> _ABOUT THIS TASK_
Please reproduce all of the listing below exactly and drop its images.

*****

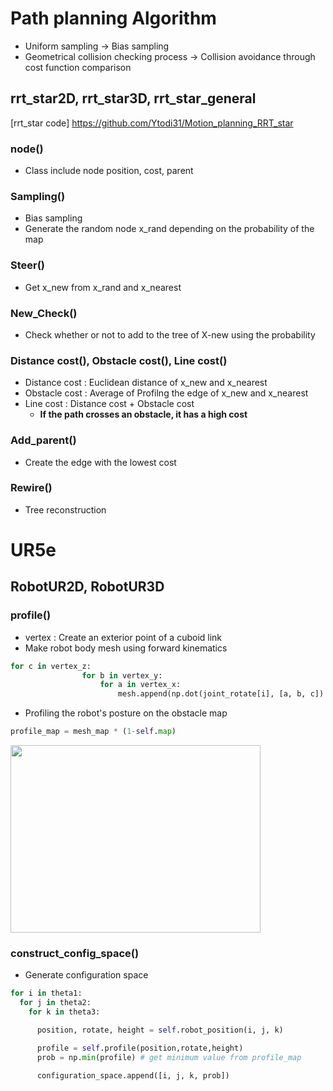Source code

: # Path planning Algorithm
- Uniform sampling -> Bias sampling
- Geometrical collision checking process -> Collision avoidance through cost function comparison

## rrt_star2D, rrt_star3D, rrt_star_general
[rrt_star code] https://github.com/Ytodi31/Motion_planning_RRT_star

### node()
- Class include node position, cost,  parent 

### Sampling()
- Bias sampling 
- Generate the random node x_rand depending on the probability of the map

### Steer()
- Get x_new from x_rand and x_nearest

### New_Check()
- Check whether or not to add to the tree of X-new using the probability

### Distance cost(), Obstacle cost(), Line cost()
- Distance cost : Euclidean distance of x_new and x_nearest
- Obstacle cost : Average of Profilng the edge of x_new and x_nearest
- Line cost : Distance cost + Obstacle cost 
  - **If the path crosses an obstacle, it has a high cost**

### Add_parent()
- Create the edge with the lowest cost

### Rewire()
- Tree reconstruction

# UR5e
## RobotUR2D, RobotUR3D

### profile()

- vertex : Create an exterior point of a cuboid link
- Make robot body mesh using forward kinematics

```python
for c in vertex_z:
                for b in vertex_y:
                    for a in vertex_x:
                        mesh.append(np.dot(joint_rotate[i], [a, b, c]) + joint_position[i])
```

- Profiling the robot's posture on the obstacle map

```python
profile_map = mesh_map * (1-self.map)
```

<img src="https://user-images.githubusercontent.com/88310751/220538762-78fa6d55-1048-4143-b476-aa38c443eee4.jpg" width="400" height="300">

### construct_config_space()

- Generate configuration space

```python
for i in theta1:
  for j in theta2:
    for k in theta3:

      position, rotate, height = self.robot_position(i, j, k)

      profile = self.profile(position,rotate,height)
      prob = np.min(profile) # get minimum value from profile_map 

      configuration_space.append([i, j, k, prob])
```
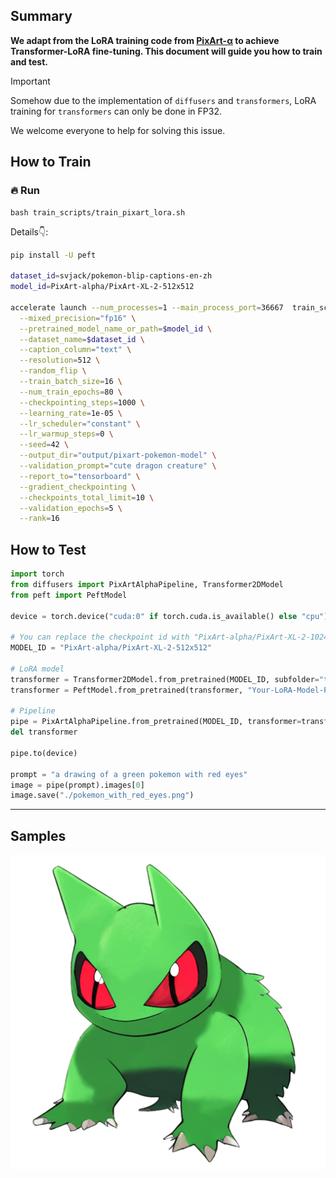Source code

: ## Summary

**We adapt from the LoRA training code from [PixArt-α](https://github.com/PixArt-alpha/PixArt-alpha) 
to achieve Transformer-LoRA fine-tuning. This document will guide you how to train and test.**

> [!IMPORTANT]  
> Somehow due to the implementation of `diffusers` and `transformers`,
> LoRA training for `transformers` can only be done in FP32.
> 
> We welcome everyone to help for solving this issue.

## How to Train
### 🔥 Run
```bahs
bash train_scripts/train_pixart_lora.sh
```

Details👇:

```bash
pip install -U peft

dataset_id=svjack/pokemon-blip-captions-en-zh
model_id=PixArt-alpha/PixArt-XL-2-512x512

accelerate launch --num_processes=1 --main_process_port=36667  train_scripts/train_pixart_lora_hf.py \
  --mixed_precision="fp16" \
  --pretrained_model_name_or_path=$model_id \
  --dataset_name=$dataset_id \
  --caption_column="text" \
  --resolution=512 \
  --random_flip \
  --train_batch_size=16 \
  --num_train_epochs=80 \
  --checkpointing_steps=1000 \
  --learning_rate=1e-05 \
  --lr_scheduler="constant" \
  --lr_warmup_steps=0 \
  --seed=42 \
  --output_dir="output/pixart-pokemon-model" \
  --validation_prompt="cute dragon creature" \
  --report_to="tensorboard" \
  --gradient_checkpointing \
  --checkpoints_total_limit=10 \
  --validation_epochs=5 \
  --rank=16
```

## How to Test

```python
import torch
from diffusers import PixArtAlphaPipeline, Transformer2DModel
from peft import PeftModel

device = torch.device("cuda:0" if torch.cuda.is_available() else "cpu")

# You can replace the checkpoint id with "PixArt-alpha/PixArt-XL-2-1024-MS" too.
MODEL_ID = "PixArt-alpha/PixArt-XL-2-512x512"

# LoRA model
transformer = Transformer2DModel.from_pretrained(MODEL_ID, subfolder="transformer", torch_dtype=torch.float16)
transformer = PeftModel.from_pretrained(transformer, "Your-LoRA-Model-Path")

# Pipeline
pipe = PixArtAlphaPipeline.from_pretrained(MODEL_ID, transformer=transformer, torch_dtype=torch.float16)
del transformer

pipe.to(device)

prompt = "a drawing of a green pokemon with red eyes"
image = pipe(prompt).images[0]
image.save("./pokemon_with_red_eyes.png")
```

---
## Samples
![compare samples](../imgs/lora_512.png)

*****

> _EXPECTED OUTPUT_
Source code

: # Path planning Algorithm
- Uniform sampling -> Bias sampling
- Geometrical collision checking process -> Collision avoidance through cost function comparison

## rrt_star2D, rrt_star3D, rrt_star_general
[rrt_star code] https://github.com/Ytodi31/Motion_planning_RRT_star

### node()
- Class include node position, cost,  parent 

### Sampling()
- Bias sampling 
- Generate the random node x_rand depending on the probability of the map

### Steer()
- Get x_new from x_rand and x_nearest

### New_Check()
- Check whether or not to add to the tree of X-new using the probability

### Distance cost(), Obstacle cost(), Line cost()
- Distance cost : Euclidean distance of x_new and x_nearest
- Obstacle cost : Average of Profilng the edge of x_new and x_nearest
- Line cost : Distance cost + Obstacle cost 
  - **If the path crosses an obstacle, it has a high cost**

### Add_parent()
- Create the edge with the lowest cost

### Rewire()
- Tree reconstruction

# UR5e
## RobotUR2D, RobotUR3D

### profile()

- vertex : Create an exterior point of a cuboid link
- Make robot body mesh using forward kinematics

```python
for c in vertex_z:
                for b in vertex_y:
                    for a in vertex_x:
                        mesh.append(np.dot(joint_rotate[i], [a, b, c]) + joint_position[i])
```

- Profiling the robot's posture on the obstacle map

```python
profile_map = mesh_map * (1-self.map)
```

<img src="https://user-images.githubusercontent.com/88310751/220538762-78fa6d55-1048-4143-b476-aa38c443eee4.jpg" width="400" height="300">

### construct_config_space()

- Generate configuration space

```python
for i in theta1:
  for j in theta2:
    for k in theta3:

      position, rotate, height = self.robot_position(i, j, k)

      profile = self.profile(position,rotate,height)
      prob = np.min(profile) # get minimum value from profile_map 

      configuration_space.append([i, j, k, prob])
```
Source code

: ## Summary

**We adapt from the LoRA training code from [PixArt-α](https://github.com/PixArt-alpha/PixArt-alpha) 
to achieve Transformer-LoRA fine-tuning. This document will guide you how to train and test.**

> [!IMPORTANT]  
> Somehow due to the implementation of `diffusers` and `transformers`,
> LoRA training for `transformers` can only be done in FP32.
> 
> We welcome everyone to help for solving this issue.

## How to Train
### 🔥 Run
```bahs
bash train_scripts/train_pixart_lora.sh
```

Details👇:

```bash
pip install -U peft

dataset_id=svjack/pokemon-blip-captions-en-zh
model_id=PixArt-alpha/PixArt-XL-2-512x512

accelerate launch --num_processes=1 --main_process_port=36667  train_scripts/train_pixart_lora_hf.py \
  --mixed_precision="fp16" \
  --pretrained_model_name_or_path=$model_id \
  --dataset_name=$dataset_id \
  --caption_column="text" \
  --resolution=512 \
  --random_flip \
  --train_batch_size=16 \
  --num_train_epochs=80 \
  --checkpointing_steps=1000 \
  --learning_rate=1e-05 \
  --lr_scheduler="constant" \
  --lr_warmup_steps=0 \
  --seed=42 \
  --output_dir="output/pixart-pokemon-model" \
  --validation_prompt="cute dragon creature" \
  --report_to="tensorboard" \
  --gradient_checkpointing \
  --checkpoints_total_limit=10 \
  --validation_epochs=5 \
  --rank=16
```

## How to Test

```python
import torch
from diffusers import PixArtAlphaPipeline, Transformer2DModel
from peft import PeftModel

device = torch.device("cuda:0" if torch.cuda.is_available() else "cpu")

# You can replace the checkpoint id with "PixArt-alpha/PixArt-XL-2-1024-MS" too.
MODEL_ID = "PixArt-alpha/PixArt-XL-2-512x512"

# LoRA model
transformer = Transformer2DModel.from_pretrained(MODEL_ID, subfolder="transformer", torch_dtype=torch.float16)
transformer = PeftModel.from_pretrained(transformer, "Your-LoRA-Model-Path")

# Pipeline
pipe = PixArtAlphaPipeline.from_pretrained(MODEL_ID, transformer=transformer, torch_dtype=torch.float16)
del transformer

pipe.to(device)

prompt = "a drawing of a green pokemon with red eyes"
image = pipe(prompt).images[0]
image.save("./pokemon_with_red_eyes.png")
```

---
## Samples
![compare samples](../imgs/lora_512.png)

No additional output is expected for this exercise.